Today ShopKo appears to be making strides to improve its operations and increase sales. First of all, the company has made significant management changes in the last year and a half including the addition of Sam Duncan as CEO. Duncan previously served as President of Fred Meyer, a general merchandise and food retailer. Second, ShopKo has added pharmacies and optical centers to its Pamida stores. In addition to generating store traffic, these services have contributed significantly to the company’s overall sales and profitability in its ShopKo division. Finally, the company is busy remodeling and re-modernizing its Pamida stores. The remodeled stores will feature a new “easy-to-shop” appearance, including improved sight lines, reduced aisle congestion and attractive, easy-to-read signing.

ShopKo trades at a 30% discount to its book value of $20.15 per share and roughly 10 times management’s earnings guidance of between $1.33 and $1.48 per share. ShopKo also owns nearly half of its store locations as well as its corporate headquarters and distribution centres. Insiders hold less than 3% of the outstanding shares and therefore the company could theoretically be a takeover candidate. Same store sales rose 3.2% in May and if this trend continues, we feel ShopKo could command a higher price to book and or price to earnings multiple going forward.


TODHUNTER INTERNATIONAL

Todhunter International is engaged in a number of different businesses, all of which are related to the production of alcoholic beverages. First of all, the company is the largest supplier of bulk rum, citrus brandy and fortified citrus wine in the United States. The company sells its bulk alcohol products to over 40 producers of beverage alcohol in the U.S. and exports products to approximately 10 foreign countries. Second, to complement its distilling operations, the company also produces vinegar, vinegar stock and cooking wine. Finally, Todhunter carries its own line of premium branded estate and flavoured rums under the brand name “Cruzan”. Cruzan is sold to retailers in the U.S., Europe and Canada, including Liquor Stores in Ontario, which carry Cruzan’s Coconut and Vanilla flavoured rums.

Todhunter is 68% owned by Angostura Limited, a Trinidad based distiller. Due to the high percentage of stock that Angostura owns, Todhunter’s public float is small and trading in the stock is thin. As a result, very few people on Wall Street bother to follow it and therefore, not surprisingly, many investors do not know the company. Shares of Todhunter sell at a slight premium to its book value of $12.77 per share: a figure that likely understates the company’s 138 acres of land that it owns in Florida and the Virgin Islands. The shares also trade for less than 15 times earnings of approximately $1 per share. However, if you exclude the operating loss of the Cruzan line, the multiple on the remaining bulk and cooking wine/vinegar divisions would actually be closer to 10 times earnings. This multiple is low considering the high margin high cash flow nature of these businesses.

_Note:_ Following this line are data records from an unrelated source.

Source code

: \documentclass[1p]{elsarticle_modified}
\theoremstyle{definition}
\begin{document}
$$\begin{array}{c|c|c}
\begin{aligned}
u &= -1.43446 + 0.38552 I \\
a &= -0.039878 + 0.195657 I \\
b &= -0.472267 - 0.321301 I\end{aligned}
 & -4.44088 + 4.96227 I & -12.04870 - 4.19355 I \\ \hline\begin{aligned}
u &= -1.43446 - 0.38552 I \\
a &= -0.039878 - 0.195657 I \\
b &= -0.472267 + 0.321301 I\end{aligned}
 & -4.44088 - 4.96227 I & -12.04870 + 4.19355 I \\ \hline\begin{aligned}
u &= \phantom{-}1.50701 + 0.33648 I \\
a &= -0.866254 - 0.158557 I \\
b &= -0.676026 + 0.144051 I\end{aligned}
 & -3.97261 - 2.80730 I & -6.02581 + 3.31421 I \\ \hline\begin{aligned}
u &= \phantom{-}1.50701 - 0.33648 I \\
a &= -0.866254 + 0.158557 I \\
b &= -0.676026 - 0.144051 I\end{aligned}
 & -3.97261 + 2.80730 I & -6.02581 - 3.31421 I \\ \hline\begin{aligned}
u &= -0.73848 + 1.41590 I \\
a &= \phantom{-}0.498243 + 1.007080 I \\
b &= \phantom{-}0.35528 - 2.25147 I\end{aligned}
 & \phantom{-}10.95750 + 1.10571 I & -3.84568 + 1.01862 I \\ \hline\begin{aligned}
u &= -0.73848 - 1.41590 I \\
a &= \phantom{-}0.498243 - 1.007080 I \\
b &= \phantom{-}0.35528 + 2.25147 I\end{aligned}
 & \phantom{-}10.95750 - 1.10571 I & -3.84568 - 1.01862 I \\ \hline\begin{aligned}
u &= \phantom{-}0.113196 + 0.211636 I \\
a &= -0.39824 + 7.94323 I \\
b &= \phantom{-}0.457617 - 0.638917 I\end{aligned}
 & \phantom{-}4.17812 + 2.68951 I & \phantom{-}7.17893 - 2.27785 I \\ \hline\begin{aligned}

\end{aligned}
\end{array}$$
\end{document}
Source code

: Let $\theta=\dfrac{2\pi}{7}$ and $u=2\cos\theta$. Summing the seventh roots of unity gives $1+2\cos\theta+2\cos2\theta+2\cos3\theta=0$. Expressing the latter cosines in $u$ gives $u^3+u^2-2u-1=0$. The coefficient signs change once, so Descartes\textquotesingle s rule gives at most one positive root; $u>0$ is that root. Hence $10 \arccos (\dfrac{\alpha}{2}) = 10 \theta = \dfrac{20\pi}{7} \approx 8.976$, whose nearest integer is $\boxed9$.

As for Cruzan Rum, we feel this asset could be the company’s hidden jewel. Comparable valuations such as Seagram’s sale of Captain Morgan and Diageo’s sale of Malibu suggest that Cruzan alone could be worth as much as $8 to $10 per share. Furthermore, Barcardi, the world’s number one selling brand of rum in the world, is rumoured to be considering a public stock offering. An IPO of this magnitude could revitalize interest in the sector and set a new precedent for valuations in the industry given that Barcardi would likely fetch a premium multiple. On a final note, it seems that Todhunter is close to being taken private by its parent Angostura Limited. On June 9th 2004, Angostura purchased $10 million worth of Todhunter stock in a private placement at $14.00 per share. Given the lack of interest in the stock, the added costs of being a public company, and the potential hidden value in the Cruzan brand, we would not be surprised if Angostura made a premium offer for the remaining Todhunter shares.